AHRQ Report Finds Drop in Hospital-Acquired Conditions
Focused efforts to reduce hospital-acquired harm resulted in 50,000 fewer deaths and $12 billion in savings from 2010 to 2013, according to a report released by the Agency for Healthcare Research and Quality on Tuesday, Modern Healthcare reports (Rice, Modern Healthcare, 12/2).
The report is based on an analysis of tens of thousands of medical records (Begley, Reuters, 12/2). It updates findings HHS released earlier this year (Norman, Politico Pro, 12/2). In that report, HHS found a 9% decrease in preventable adverse events in hospitals from 2010 to 2012 (California Healthline, 5/8).
Report Reveals Major Drop in HACs From 2010 to 2013
Overall, the report found that hospital patients experienced 1.3 million fewer hospital-acquired conditions -- such as surgical infections, drug reactions and other preventable events -- during the three-year period from 2010 to 2013. As a result, there were 17% fewer HACs in 2013 than in 2010 (Modern Healthcare, 12/2).
The report highlighted major improvements from 2012 to 2013, when the HAC rate decreased by 9% (Reuters, 12/2). In 2013 alone, preliminary data suggest that there were about 800,000 fewer HACs in hospitals compared with the 2010 baseline, saving about $8 billion and preventing nearly 35,000 deaths (HHS release, 12/2).
CMS Deputy Administrator Patrick Conway called the progress an "unprecedented decline in patient harm in this country" (Reuters, 12/2). Officials attributed some of the reductions to Affordable Care Act provisions, such as penalties for HACs that were implemented this year and HHS' Partnership for Patients initiative (Politico Pro, 12/2).
HAC 'Rate Is Still Too High'
However, the HAC "rate is still too high," according to the report.
Despite the recent gains, nearly 10% of patients will experience one or more HAC during their stay. The Partnership for Patients effort aimed to reduce HACs by 40% by the end of 2013, which would have required avoiding 1.8 million HACs from 2010 to 2013. The program has extended the deadline for that goal until the end of 2014.
Some experts expressed concern that hospitals do not know how to improve on all measures of HACs. Don Goldmann, the chief medical and science officer at the Institute for Healthcare Improvement, noted that the 49% reduction in central line-associated bloodstream infections is not surprising in light of the myriad checklists, best practices and information sharing that have created "urgency and focus" around the issue. But for other kinds of patient harm, "it's just not all lined up quite as well," he said.

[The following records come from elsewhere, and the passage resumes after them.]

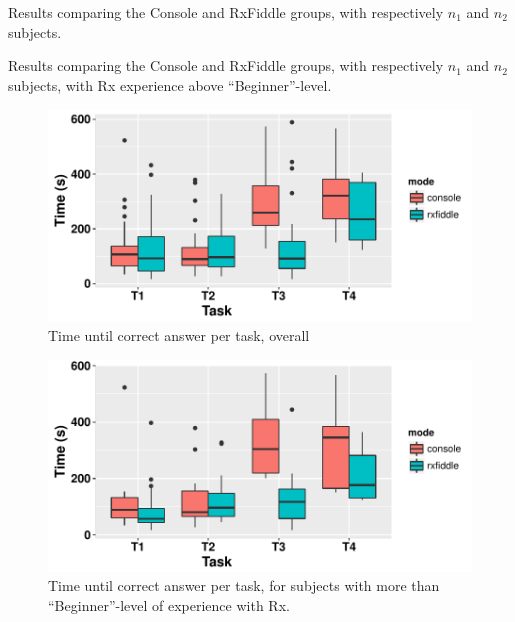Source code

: \begin{table}[htbp]
    \centering
    {\centering}
    \caption{Results comparing the Console and RxFiddle groups, with
    respectively $n_1$ and $n_2$ subjects.}
    \label{table:result}
\vspace{0.4cm}
    {\centering}
    \caption{Results comparing the Console and RxFiddle groups, with
    respectively $n_1$ and $n_2$ subjects, with Rx experience above
    ``Beginner''-level.}
    \label{table:result-split}
\end{table}

\begin{figure}[htbp]
    \includegraphics[width=\columnwidth]{images/timePerTask.pdf}
    \caption{Time until correct answer per task, overall}%
    \label{fig:timePerTask}
\end{figure}

\begin{figure}[htbp]
    \includegraphics[width=\columnwidth]{images/timePerTaskRx.pdf}
    \caption{Time until correct answer per task, for subjects with more
    than ``Beginner''-level of experience with Rx.}%
    \label{fig:timePerTaskRx}
\end{figure}

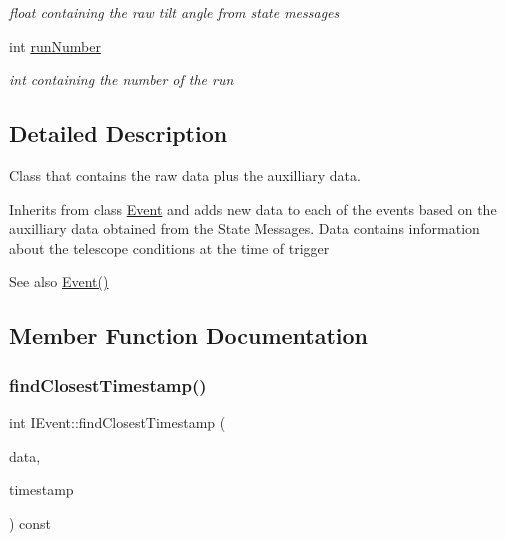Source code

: \begin{DoxyCompactItemize}
\begin{DoxyCompactList}\small\item\em float containing the raw tilt angle from state messages \end{DoxyCompactList}\item 
\mbox{\label{classIEvent_a976b0ef3331ef124d3b13e988e91a026}} 
int \hyperlink{classIEvent_a976b0ef3331ef124d3b13e988e91a026}{run\+Number}
\begin{DoxyCompactList}\small\item\em int containing the number of the run \end{DoxyCompactList}\end{DoxyCompactItemize}


\subsection{Detailed Description}
Class that contains the raw data plus the auxilliary data. 

Inherits from class \hyperlink{classEvent}{Event} and adds new data to each of the events based on the auxilliary data obtained from the State Messages. Data contains information about the telescope conditions at the time of trigger \begin{DoxySeeAlso}{See also}
\hyperlink{classEvent_a5a40dd4708297f7031e29b39e039ae10}{Event()} 
\end{DoxySeeAlso}


\subsection{Member Function Documentation}
\mbox{\label{classIEvent_a9fe52c0b0da4a3768c37b3b4a8c19101}} 
\subsubsection{\texorpdfstring{find\+Closest\+Timestamp()}{findClosestTimestamp()}}
{\footnotesize\ttfamily int I\+Event\+::find\+Closest\+Timestamp (\begin{DoxyParamCaption}\item[{const std\+::vector$<$ std\+::vector$<$ std\+::string $>$$>$ \&}]{data,  }\item[{int}]{timestamp }\end{DoxyParamCaption}) const\hspace{0.3cm}{\ttfamily [private]}}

Meanwhile, some experts argue that the Partnership for Patients failed to establish effective measures and apply them across its 26 Hospital Engagement Networks, which include more than 3,700 hospitals.
Moreover, Peter Pronovost, director of the Armstrong Institute for Patient Safety and Quality at Johns Hopkins Medicine, said some improvement can be linked to better record keeping, rather than actual improvements for patients. "Is this in the best interest of patients or the public? I do not think so," he said.
Rich Umbdenstock, president of the American Hospital Association, acknowledged the need for more collaborations and work on HACs. "The more public and private alignment there is, the better the evidence will be and the more sustainable the focus," he said (Modern Healthcare, 12/2).